Natürlich muss in diesem Zusammenhang kritisch hinterfragt werden, inwiefern KI-Anwendungen durch ihren inhärent hohen Ressourcenbedarf Teil des Problems sind, oder ob sie mit ihrer Fähigkeit, komplexe Systeme in einer dynamischen Welt zu beherrschen, zur Lösung schwieriger Probleme beitragen. Unsere hier vertretene Sicht zielt in der laufenden Diskussion weniger auf die Abwägung ab, ob KI in einzelne Produkte und Dienstleistungen integriert werden sollte. Vielmehr diskutieren wir, wie KI-Anwendungen ihren Ressourceneinsatz legitimieren und schrittweise verbessern können.

Die Potentiale

Ein vielversprechendes Anwendungsgebiet für KI ist die Kreislaufwirtschaft. Sie versucht, Abfall zu vermeiden und Ressourcen möglichst effizient zu nutzen, und gilt daher in einer Welt knapper werdender Rohstoffe als zukunftsfähige Wirtschaftsweise. Praxisanwendungen demonstrieren bereits heute, wie KI im Abfallmanagement für die Rückführung von Materialien eingesetzt werden kann. So werden Stoffe in vermischten Abfallmengen durch Technologien wie KI-basierte Objekterkennung automatisiert erkannt und – in fortschrittlichen Anwendungen durch geeignete Robotik – zunehmend materialrein sortiert. Zunehmend, weil die voll- und eigenständige Trennung weiterhin vor einer Reihe von Herausforderungen steht. Hierzu zählt die sichere Erkennung von Abfällen auch dann, wenn sie durch andere Abfälle verdeckt, verschmutzt oder verformt sind.

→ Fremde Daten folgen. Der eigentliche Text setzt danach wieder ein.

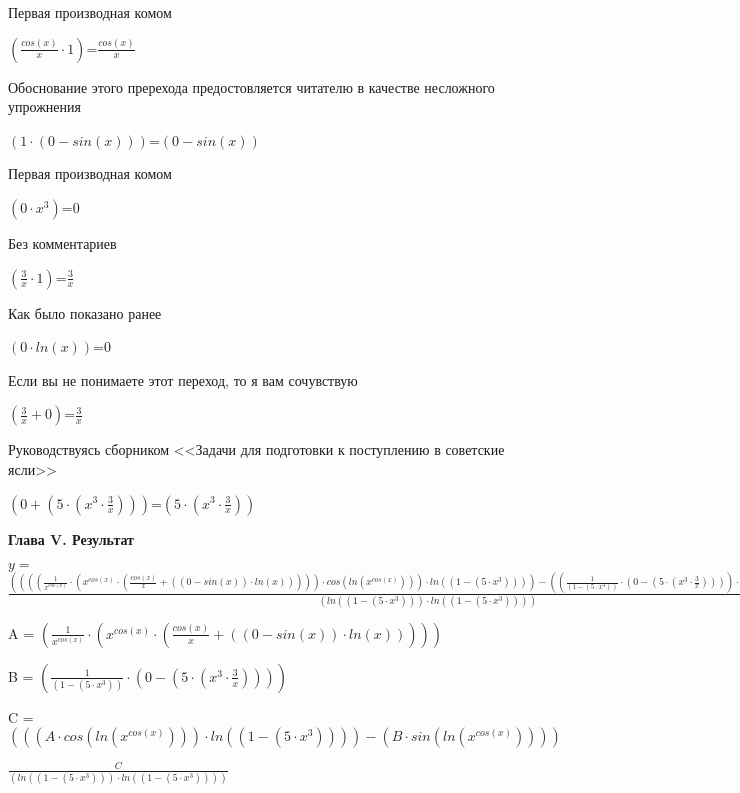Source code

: \documentclass[12pt,a4paper,fleqn]{article}
\begin{document}
Первая производная комом

\begin{center}
$(\frac{cos(x)}{x} \cdot 1)$=$\frac{cos(x)}{x}$\end{center}
Обоснование этого пререхода предостовляется читателю в качестве несложного упрожнения

\begin{center}
$(1 \cdot (0 - sin(x)))$=$(0 - sin(x))$\end{center}
Первая производная комом

\begin{center}
$(0 \cdot x^{3})$=$0$\end{center}
Без комментариев

\begin{center}
$(\frac{3}{x} \cdot 1)$=$\frac{3}{x}$\end{center}
Как было показано ранее

\begin{center}
$(0 \cdot ln(x))$=$0$\end{center}
Если вы не понимаете этот переход, то я вам сочувствую

\begin{center}
$(\frac{3}{x} + 0)$=$\frac{3}{x}$\end{center}
Руководствуясь сборником <<Задачи для подготовки к поступлению в советские ясли>>

\begin{center}
$(0 + (5 \cdot (x^{3} \cdot \frac{3}{x})))$=$(5 \cdot (x^{3} \cdot \frac{3}{x}))$\end{center}
\newpage \textbf{\LARGE Глава V. Результат}

$y = $$\frac{((((\frac{1}{x^{cos(x)}} \cdot (x^{cos(x)} \cdot (\frac{cos(x)}{x} + ((0 - sin(x)) \cdot ln(x))))) \cdot cos(ln(x^{cos(x)}))) \cdot ln((1 - (5 \cdot x^{3})))) - ((\frac{1}{(1 - (5 \cdot x^{3}))} \cdot (0 - (5 \cdot (x^{3} \cdot \frac{3}{x})))) \cdot sin(ln(x^{cos(x)}))))}{(ln((1 - (5 \cdot x^{3}))) \cdot ln((1 - (5 \cdot x^{3}))))}$\begin{center}
A = $(\frac{1}{x^{cos(x)}} \cdot (x^{cos(x)} \cdot (\frac{cos(x)}{x} + ((0 - sin(x)) \cdot ln(x)))))$\end{center}
\begin{center}
B = $(\frac{1}{(1 - (5 \cdot x^{3}))} \cdot (0 - (5 \cdot (x^{3} \cdot \frac{3}{x}))))$\end{center}
\begin{center}
C = $(((A \cdot cos(ln(x^{cos(x)}))) \cdot ln((1 - (5 \cdot x^{3})))) - (B \cdot sin(ln(x^{cos(x)}))))$\end{center}
$\frac{C}{(ln((1 - (5 \cdot x^{3}))) \cdot ln((1 - (5 \cdot x^{3}))))}$
\end{document}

KI kann aber nicht nur helfen, Produkte am Ende ihres Lebenszyklus nachhaltiger zu nutzen. Potentiale ergeben sich auch für die Entwicklung von neuen Produkten und im Verlauf ihrer Nutzung. So werden KI-basierte Verfahren bereits heute eingesetzt, um Produkte während der Konstruktion automatisch so zu optimieren, dass sie neue Qualitäten erreichen oder – bei Erhaltung ihrer Eigenschaften – ihren Materialeinsatz reduzieren. Typische Anwendungen reichen von der iterativen Verbesserung aerodynamischer Bauteile bis hin zum „generativen“ Design von Komponenten.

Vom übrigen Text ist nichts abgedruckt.